Schekman suggests two ways to break this cycle. First, the
luxury journals could stop “artificially restricting” the number of papers they
accept and raise their acceptance rates. Second, and more provocatively,
Schekman points out that contributors could stop sending papers to luxury journals—and announces that his lab will no longer submit papers to Science, Cell, or Nature. Schekman says he’s taking this step to try and “break the tyranny
of the luxury journals” and he encourages other researchers to join him.
Could contributor pressure really change how a scientific
journal operates? As a historian, I'm allergic to making
predictions about the future, so instead I will say this: it has in the past.
Nature was founded
in 1869 under the leadership of the astronomer and British War Office
bureaucrat J. Norman Lockyer, with the backing of the London publishing house
Macmillan and Company. Lockyer had a very specific vision for his new weekly
journal: he wanted Nature to be a
publication written by men of science** but accessible to laymen.

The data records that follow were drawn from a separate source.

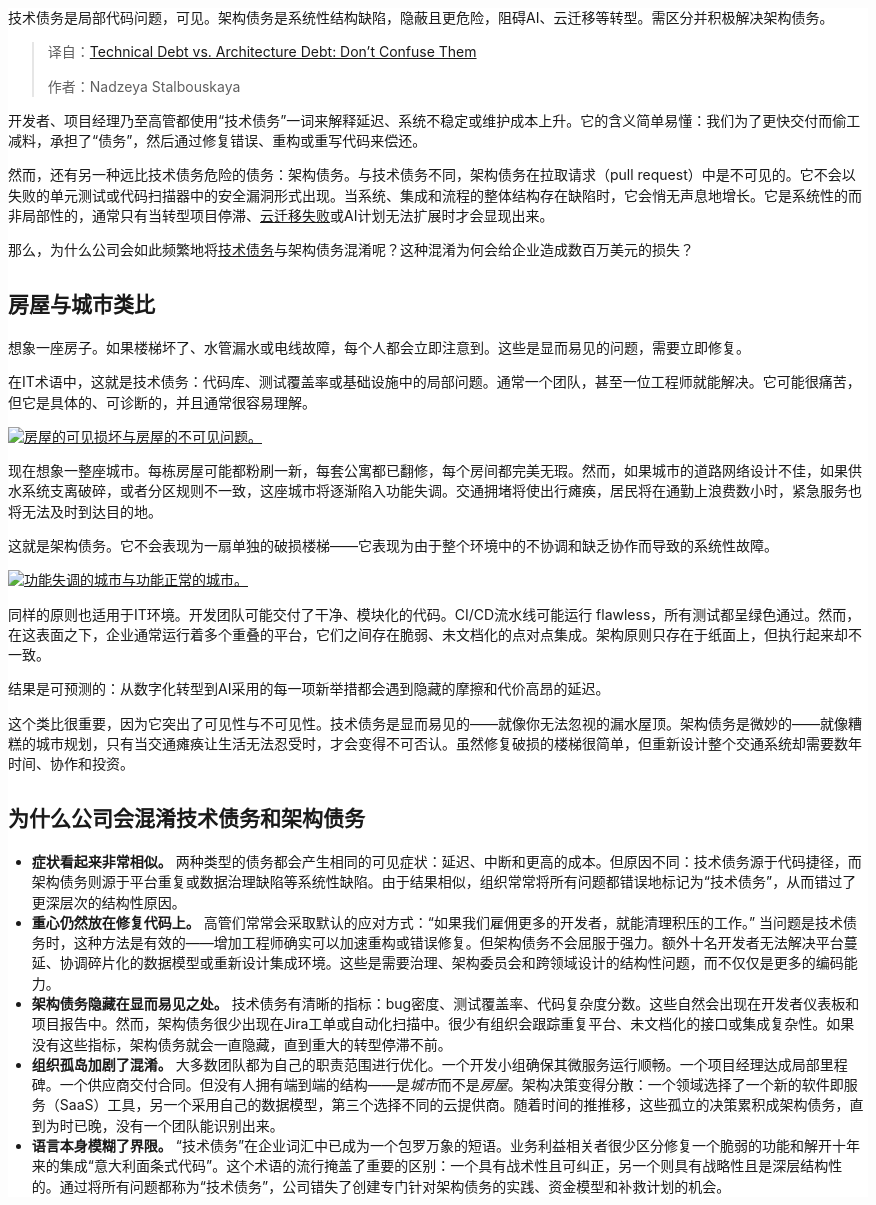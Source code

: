 


技术债务是局部代码问题，可见。架构债务是系统性结构缺陷，隐蔽且更危险，阻碍AI、云迁移等转型。需区分并积极解决架构债务。

> 译自：[Technical Debt vs. Architecture Debt: Don’t Confuse Them](https://thenewstack.io/technical-debt-vs-architecture-debt-dont-confuse-them/)
> 
> 作者：Nadzeya Stalbouskaya

开发者、项目经理乃至高管都使用“技术债务”一词来解释延迟、系统不稳定或维护成本上升。它的含义简单易懂：我们为了更快交付而偷工减料，承担了“债务”，然后通过修复错误、重构或重写代码来偿还。

然而，还有另一种远比技术债务危险的债务：架构债务。与技术债务不同，架构债务在拉取请求（pull request）中是不可见的。它不会以失败的单元测试或代码扫描器中的安全漏洞形式出现。当系统、集成和流程的整体结构存在缺陷时，它会悄无声息地增长。它是系统性的而非局部性的，通常只有当转型项目停滞、[云迁移失败](https://thenewstack.io/why-cloud-migrations-fail/)或AI计划无法扩展时才会显现出来。

那么，为什么公司会如此频繁地将[技术债务](https://thenewstack.io/monoliths-to-microservices-8-technical-debt-metrics-to-know/)与架构债务混淆呢？这种混淆为何会给企业造成数百万美元的损失？

## **房屋与城市类比**

想象一座房子。如果楼梯坏了、水管漏水或电线故障，每个人都会立即注意到。这些是显而易见的问题，需要立即修复。

在IT术语中，这就是技术债务：代码库、测试覆盖率或基础设施中的局部问题。通常一个团队，甚至一位工程师就能解决。它可能很痛苦，但它是具体的、可诊断的，并且通常很容易理解。

[![房屋的可见损坏与房屋的不可见问题。](https://cdn.thenewstack.io/media/2025/10/899ff23f-image5-1024x513.jpg)](https://cdn.thenewstack.io/media/2025/10/899ff23f-image5-1024x513.jpg)

现在想象一整座城市。每栋房屋可能都粉刷一新，每套公寓都已翻修，每个房间都完美无瑕。然而，如果城市的道路网络设计不佳，如果供水系统支离破碎，或者分区规则不一致，这座城市将逐渐陷入功能失调。交通拥堵将使出行瘫痪，居民将在通勤上浪费数小时，紧急服务也将无法及时到达目的地。

这就是架构债务。它不会表现为一扇单独的破损楼梯——它表现为由于整个环境中的不协调和缺乏协作而导致的系统性故障。

[![功能失调的城市与功能正常的城市。](https://cdn.thenewstack.io/media/2025/10/01e29c09-image6-1024x541.jpg)](https://cdn.thenewstack.io/media/2025/10/01e29c09-image6-1024x541.jpg)

同样的原则也适用于IT环境。开发团队可能交付了干净、模块化的代码。CI/CD流水线可能运行 flawless，所有测试都呈绿色通过。然而，在这表面之下，企业通常运行着多个重叠的平台，它们之间存在脆弱、未文档化的点对点集成。架构原则只存在于纸面上，但执行起来却不一致。

结果是可预测的：从数字化转型到AI采用的每一项新举措都会遇到隐藏的摩擦和代价高昂的延迟。

这个类比很重要，因为它突出了可见性与不可见性。技术债务是显而易见的——就像你无法忽视的漏水屋顶。架构债务是微妙的——就像糟糕的城市规划，只有当交通瘫痪让生活无法忍受时，才会变得不可否认。虽然修复破损的楼梯很简单，但重新设计整个交通系统却需要数年时间、协作和投资。

## **为什么公司会混淆技术债务和架构债务**

*   **症状看起来非常相似。** 两种类型的债务都会产生相同的可见症状：延迟、中断和更高的成本。但原因不同：技术债务源于代码捷径，而架构债务则源于平台重复或数据治理缺陷等系统性缺陷。由于结果相似，组织常常将所有问题都错误地标记为“技术债务”，从而错过了更深层次的结构性原因。
*   **重心仍然放在修复代码上。** 高管们常常会采取默认的应对方式：“如果我们雇佣更多的开发者，就能清理积压的工作。” 当问题是技术债务时，这种方法是有效的——增加工程师确实可以加速重构或错误修复。但架构债务不会屈服于强力。额外十名开发者无法解决平台蔓延、协调碎片化的数据模型或重新设计集成环境。这些是需要治理、架构委员会和跨领域设计的结构性问题，而不仅仅是更多的编码能力。
*   **架构债务隐藏在显而易见之处。** 技术债务有清晰的指标：bug密度、测试覆盖率、代码复杂度分数。这些自然会出现在开发者仪表板和项目报告中。然而，架构债务很少出现在Jira工单或自动化扫描中。很少有组织会跟踪重复平台、未文档化的接口或集成复杂性。如果没有这些指标，架构债务就会一直隐藏，直到重大的转型停滞不前。
*   **组织孤岛加剧了混淆。** 大多数团队都为自己的职责范围进行优化。一个开发小组确保其微服务运行顺畅。一个项目经理达成局部里程碑。一个供应商交付合同。但没有人拥有端到端的结构——是*城市*而不是*房屋*。架构决策变得分散：一个领域选择了一个新的软件即服务（SaaS）工具，另一个采用自己的数据模型，第三个选择不同的云提供商。随着时间的推推移，这些孤立的决策累积成架构债务，直到为时已晚，没有一个团队能识别出来。
*   **语言本身模糊了界限。** “技术债务”在企业词汇中已成为一个包罗万象的短语。业务利益相关者很少区分修复一个脆弱的功能和解开十年来的集成“意大利面条式代码”。这个术语的流行掩盖了重要的区别：一个具有战术性且可纠正，另一个则具有战略性且是深层结构性的。通过将所有问题都称为“技术债务”，公司错失了创建专门针对架构债务的实践、资金模型和补救计划的机会。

Norman Lockyer (Wikimedia Commons) |
In his initial circular asking for contributions, Lockyer
was careful to emphasize that Nature was
not a specialized scientific
journal. Instead, Lockyer hoped that Nature
would become weekly reading for Britain’s most influential barristers,
businessmen, and members of Parliament. His ultimate goal was for Nature to help convince prominent
Britons that science was an important endeavor that deserved intellectual
respect (and also significantly more funding).
British men of science, however, proved less interested than
Lockyer had hoped in writing journalistic articles aimed at an audience of
laymen. Instead, Lockyer found himself with a pile of specialized, technical
submissions that would have been near-incomprehensible to anyone without a
scientific background. His contributors simply did not send him the
journalistic pieces he wanted, and Lockyer was not about to turn to science
journalists (of whom he had an extremely low opinion) to fill the gap.
Determined that Nature’s
articles should be written
exclusively by qualified researchers, Lockyer printed his contributors’ technical
submissions. By 1872, the clergyman Charles Kingsley—a man with wide-ranging
knowledge of recent scientific research—found himself compelled to tell his
friend Lockyer that Nature was no
longer accessible to laymen. “I have the highest respect for [Nature], and I wish I were wise enough
to understand more of it,” he wrote in a letter to Lockyer. “But I fear its
circulation must be more limited than you would wish.”
Original Masthead of Nature (Wikimedia Commons) |
When an article in Science
or Cell or Nature can make a scientist’s career, as it can today, it can be
easy to see the editorial staff as the all-powerful gatekeepers of scientific
success. But Schekman’s editorial and the early history of Nature remind us that readers and contributors are not passive
nodes in the network of science publishing. Whether one researcher’s boycott
will have an impact remains to be seen, but we should not discount the power of
contributors to shape the development of a scientific journal.
______________________
* Although I feel compelled to mention that Nature’s current editor, Philip
Campbell, has been a consistent critic of the over-use of impact factors and
other measures of “prestige” or “importance.”